- Born: Karl Clive Gordon
- Occupations: Musician, songwriter

= K-Gee =

Karl Clive Gordon, known by the stage name K-Gee, is a British DJ, producer, rapper and songwriter and former member of the Outlaw Posse.

Gordon was brought up listening to reggae by his father and was inspired to become a DJ after listening to Grandmaster Flash's "The Message" and other early hip-hop tracks.

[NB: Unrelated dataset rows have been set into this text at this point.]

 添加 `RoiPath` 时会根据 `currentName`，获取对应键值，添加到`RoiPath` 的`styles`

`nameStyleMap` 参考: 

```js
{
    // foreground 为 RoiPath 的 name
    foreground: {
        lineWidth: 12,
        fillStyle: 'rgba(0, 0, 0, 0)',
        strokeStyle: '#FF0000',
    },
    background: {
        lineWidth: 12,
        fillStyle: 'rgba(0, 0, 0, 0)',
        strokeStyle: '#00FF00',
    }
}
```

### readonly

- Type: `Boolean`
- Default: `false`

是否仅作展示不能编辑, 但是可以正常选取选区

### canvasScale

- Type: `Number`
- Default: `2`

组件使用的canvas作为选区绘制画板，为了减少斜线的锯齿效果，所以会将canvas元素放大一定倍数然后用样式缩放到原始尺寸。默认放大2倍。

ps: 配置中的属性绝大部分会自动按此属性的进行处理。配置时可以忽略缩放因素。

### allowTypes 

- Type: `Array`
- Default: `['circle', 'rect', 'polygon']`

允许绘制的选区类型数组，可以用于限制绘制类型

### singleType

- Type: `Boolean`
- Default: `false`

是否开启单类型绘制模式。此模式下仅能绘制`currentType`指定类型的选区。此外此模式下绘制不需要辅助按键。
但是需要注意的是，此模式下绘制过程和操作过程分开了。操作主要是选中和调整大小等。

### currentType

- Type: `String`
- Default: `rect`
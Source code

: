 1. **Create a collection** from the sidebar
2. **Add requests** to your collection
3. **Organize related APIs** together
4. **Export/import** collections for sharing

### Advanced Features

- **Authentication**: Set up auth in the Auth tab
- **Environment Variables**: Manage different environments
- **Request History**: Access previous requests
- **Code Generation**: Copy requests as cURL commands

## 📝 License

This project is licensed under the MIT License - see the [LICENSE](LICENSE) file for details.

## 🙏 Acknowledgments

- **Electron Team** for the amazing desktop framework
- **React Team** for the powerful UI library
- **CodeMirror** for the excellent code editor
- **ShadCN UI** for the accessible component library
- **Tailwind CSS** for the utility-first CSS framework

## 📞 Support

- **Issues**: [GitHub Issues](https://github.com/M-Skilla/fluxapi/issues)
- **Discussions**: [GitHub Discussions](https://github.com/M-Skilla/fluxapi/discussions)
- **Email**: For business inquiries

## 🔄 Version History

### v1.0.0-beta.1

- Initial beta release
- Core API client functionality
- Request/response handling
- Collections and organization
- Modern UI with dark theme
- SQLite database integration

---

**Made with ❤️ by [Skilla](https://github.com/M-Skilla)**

K-Gee and his friend Bello decided to start Outlaw Posse and one of his demo tapes ended up at Richie Rich and in 1990 the debut single "Party" was released and later the album My Afros on Fire. In 1992, the second album The Oneness of Two Minds in Unison was released, however the band split up and K-Gee returned to being a DJ.

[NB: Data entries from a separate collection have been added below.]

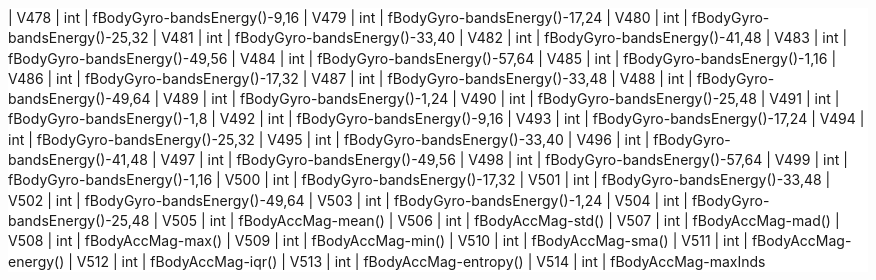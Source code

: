 | V478 | int | fBodyGyro-bandsEnergy()-9,16
| V479 | int | fBodyGyro-bandsEnergy()-17,24
| V480 | int | fBodyGyro-bandsEnergy()-25,32
| V481 | int | fBodyGyro-bandsEnergy()-33,40
| V482 | int | fBodyGyro-bandsEnergy()-41,48
| V483 | int | fBodyGyro-bandsEnergy()-49,56
| V484 | int | fBodyGyro-bandsEnergy()-57,64
| V485 | int | fBodyGyro-bandsEnergy()-1,16
| V486 | int | fBodyGyro-bandsEnergy()-17,32
| V487 | int | fBodyGyro-bandsEnergy()-33,48
| V488 | int | fBodyGyro-bandsEnergy()-49,64
| V489 | int | fBodyGyro-bandsEnergy()-1,24
| V490 | int | fBodyGyro-bandsEnergy()-25,48
| V491 | int | fBodyGyro-bandsEnergy()-1,8
| V492 | int | fBodyGyro-bandsEnergy()-9,16
| V493 | int | fBodyGyro-bandsEnergy()-17,24
| V494 | int | fBodyGyro-bandsEnergy()-25,32
| V495 | int | fBodyGyro-bandsEnergy()-33,40
| V496 | int | fBodyGyro-bandsEnergy()-41,48
| V497 | int | fBodyGyro-bandsEnergy()-49,56
| V498 | int | fBodyGyro-bandsEnergy()-57,64
| V499 | int | fBodyGyro-bandsEnergy()-1,16
| V500 | int | fBodyGyro-bandsEnergy()-17,32
| V501 | int | fBodyGyro-bandsEnergy()-33,48
| V502 | int | fBodyGyro-bandsEnergy()-49,64
| V503 | int | fBodyGyro-bandsEnergy()-1,24
| V504 | int | fBodyGyro-bandsEnergy()-25,48
| V505 | int | fBodyAccMag-mean()
| V506 | int | fBodyAccMag-std()
| V507 | int | fBodyAccMag-mad()
| V508 | int | fBodyAccMag-max()
| V509 | int | fBodyAccMag-min()
| V510 | int | fBodyAccMag-sma()
| V511 | int | fBodyAccMag-energy()
| V512 | int | fBodyAccMag-iqr()
| V513 | int | fBodyAccMag-entropy()
| V514 | int | fBodyAccMag-maxInds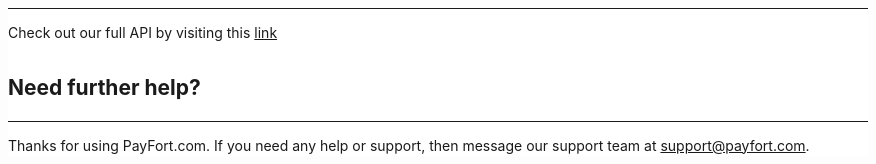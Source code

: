 ------

Check out our full API by visiting this [link](https://docs.payfort.com/docs/api/build/index.html#redirection)

## Need further help?

------

Thanks for using PayFort.com. If you need any help or support, then message our support team at [support@payfort.com](mailto:support@payfort.com).

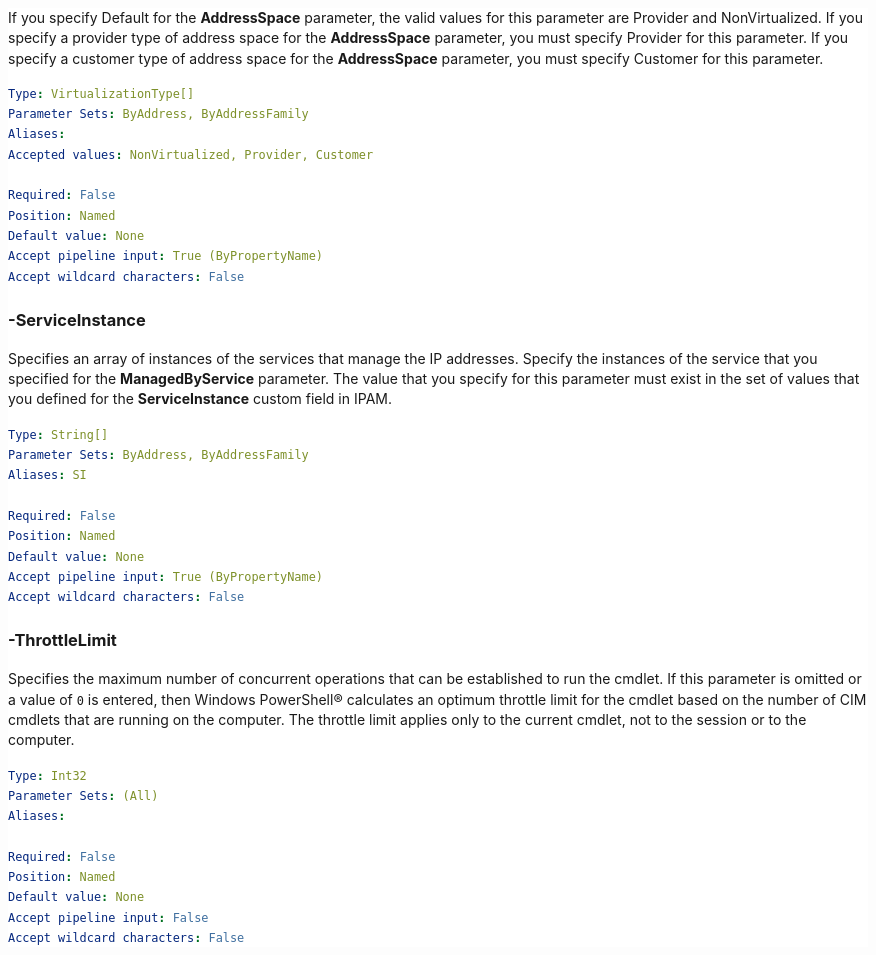 If you specify Default for the **AddressSpace** parameter, the valid values for this parameter are Provider and NonVirtualized.
If you specify a provider type of address space for the **AddressSpace** parameter, you must specify Provider for this parameter.
If you specify a customer type of address space for the **AddressSpace** parameter, you must specify Customer for this parameter.

```yaml
Type: VirtualizationType[]
Parameter Sets: ByAddress, ByAddressFamily
Aliases: 
Accepted values: NonVirtualized, Provider, Customer

Required: False
Position: Named
Default value: None
Accept pipeline input: True (ByPropertyName)
Accept wildcard characters: False
```

### -ServiceInstance
Specifies an array of instances of the services that manage the IP addresses.
Specify the instances of the service that you specified for the **ManagedByService** parameter.
The value that you specify for this parameter must exist in the set of values that you defined for the **ServiceInstance** custom field in IPAM.

```yaml
Type: String[]
Parameter Sets: ByAddress, ByAddressFamily
Aliases: SI

Required: False
Position: Named
Default value: None
Accept pipeline input: True (ByPropertyName)
Accept wildcard characters: False
```

### -ThrottleLimit
Specifies the maximum number of concurrent operations that can be established to run the cmdlet.
If this parameter is omitted or a value of `0` is entered, then Windows PowerShell® calculates an optimum throttle limit for the cmdlet based on the number of CIM cmdlets that are running on the computer.
The throttle limit applies only to the current cmdlet, not to the session or to the computer.

```yaml
Type: Int32
Parameter Sets: (All)
Aliases: 

Required: False
Position: Named
Default value: None
Accept pipeline input: False
Accept wildcard characters: False
```

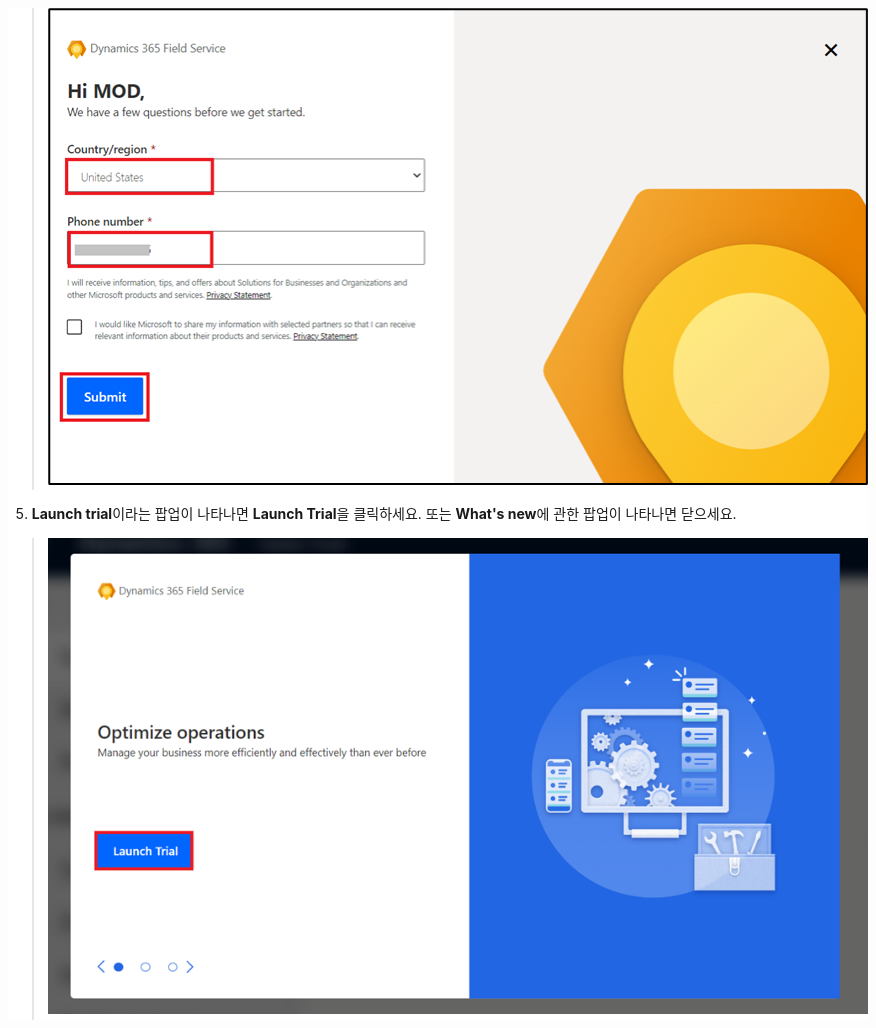 > ![Screenshot](./media/image49.png)

5.  **Launch trial**이라는 팝업이 나타나면 **Launch Trial**을
    클릭하세요. 또는 **What's new**에 관한 팝업이 나타나면 닫으세요.

> ![Screenshot](./media/image50.png)
>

In May 1996, K-Gee met Melanie Blatt and Shaznay Lewis who were formerly in All Saints 1.9.7.5., and wanted to relaunch their group with their new-found bandmembers Natalie and Nicole Appleton. Together they recorded "I Know Where It's At" and after All Saints managed to land a recording contract, he co-wrote and produced their first album, All Saints. The album turned out to be successful and scored three consecutive number 1 hits in the United Kingdom. K-Gee accompanied them on their tour and was widely regarded as their fifth member.

The success allowed K-Gee to do production and songwriting for other bands as well. K-Gee has worked with TQ, Carl Thomas, Gabrielle, Rod Stewart, Hinda Hicks, Noreaga, George Michael, Pras, Glamma Kid, Jamie Cullum, Jessie J and Esmée Denters.

In 2000, K-Gee signed to independent record label Instant Karma. On 23 October 2000, K-Gee released his debut single "I Don't Really Care", which peaked at No. 22 on the UK Singles Chart. His debut album Bounce to This was released on 7 October 2002.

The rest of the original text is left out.